Anonymous above was prophetic. HK tried to rebel. People does not like the regime but it is working. Xi wants "Faith" - isn't it interesting?

J said...

Seems like the comments above me do not understand neither Chinese History, World History, or Human Nature. Nor do they understand what Xi is talking about. Anyways, on to the post itself, I have to thank you for translating this piece. It was really interesting to see Xi at its peak. Let's see what China has in store for 2020, 2025, 2049, and beyond. We are witnessing a historic era, critical for the development of a new communism that surpasses old dogmatic beliefs and that can help other countries find their own guiding ideology that mixes their local characteristics with Marxism or whatever they find necessary.

Dipankar Kaundilya said...

There has been a long-standing debate in the movement as to what was the leading principle of legalism, whether it is Shi (power or authority), Fa (law or regulation) or Shu (the methodology of making friends and influencing people in politics). There is an interesting agreement between the Legalists and the Daoists when it comes to the best means of ruling.

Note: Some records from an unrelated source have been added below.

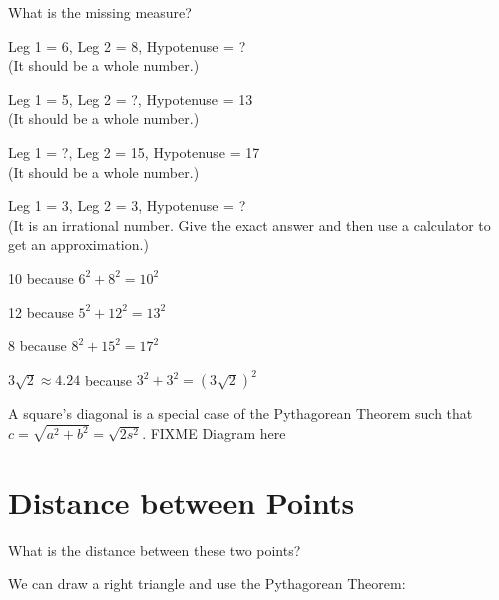 \begin{Exercise}[title={Find the Missing Length}, label=missingsides]
  What is the missing measure?
  \begin{multicols}{2}
Leg 1 = 6, Leg 2 = 8, Hypotenuse = ? \\(It should be a whole number.)

Leg 1 = 5, Leg 2 = ?, Hypotenuse = 13 \\(It should be a whole number.)
  
Leg 1 = ?, Leg 2 = 15, Hypotenuse = 17 \\(It should be a whole number.)

Leg 1 = 3, Leg 2 = 3, Hypotenuse = ? \\(It is an irrational number. Give the exact answer and then use a calculator to get an approximation.)
\end{multicols}
\end{Exercise}
\begin{Answer}[ref=missingsides]
  10 because $6^2 + 8^2 = 10^2$

  12 because $5^2 + 12^2 = 13^2$

  8 because $8^2 + 15^2 = 17^2$

  $3\sqrt{2} \approx 4.24$ because $3^2 + 3^2 = \left(3 \sqrt{2}\right)^2$
\end{Answer}

A square's diagonal is a special case of the Pythagorean Theorem such that $c =\sqrt{a^2+b^2} = \sqrt{2s^2}$. FIXME Diagram here

\section{Distance between Points}

What is the distance between these two points?


We can draw a right triangle and use the Pythagorean Theorem:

According to the both, the policy ought to be one of doing nothing, yet with everything being done, the principle of Wui Wei or "effortless action". The Legalists, however, stress the links between notions of propriety and the economic conditions of the time, and doubt whether moral education would bring about positive social change unless the economic context are appropriate. Zhuxi argues that much of the government in China has followed the path of the interests of the rulers, rather than being founded on knowledge of how the state really ought to be run, its Li (rational principle). The political implications of this view are interesting, since they imply that there must be a Li of politics which will enable the state to be prosperous and harmonious. The primary function of folklore is not the search for truth but the preparation of future generations to deal with the ethical and political incertitude of life and that modern education must reclaim the human focus of ancient wisdom. As Marx put it in The Eighteenth Brumaire of Louis Bonaparte, "Men make their own history, but they do not make it as they please; they do not make it under self-selected circumstances, but under circumstances existing already, given and transmitted from the past. The tradition of all dead generations weighs like a nightmare on the brains of the living."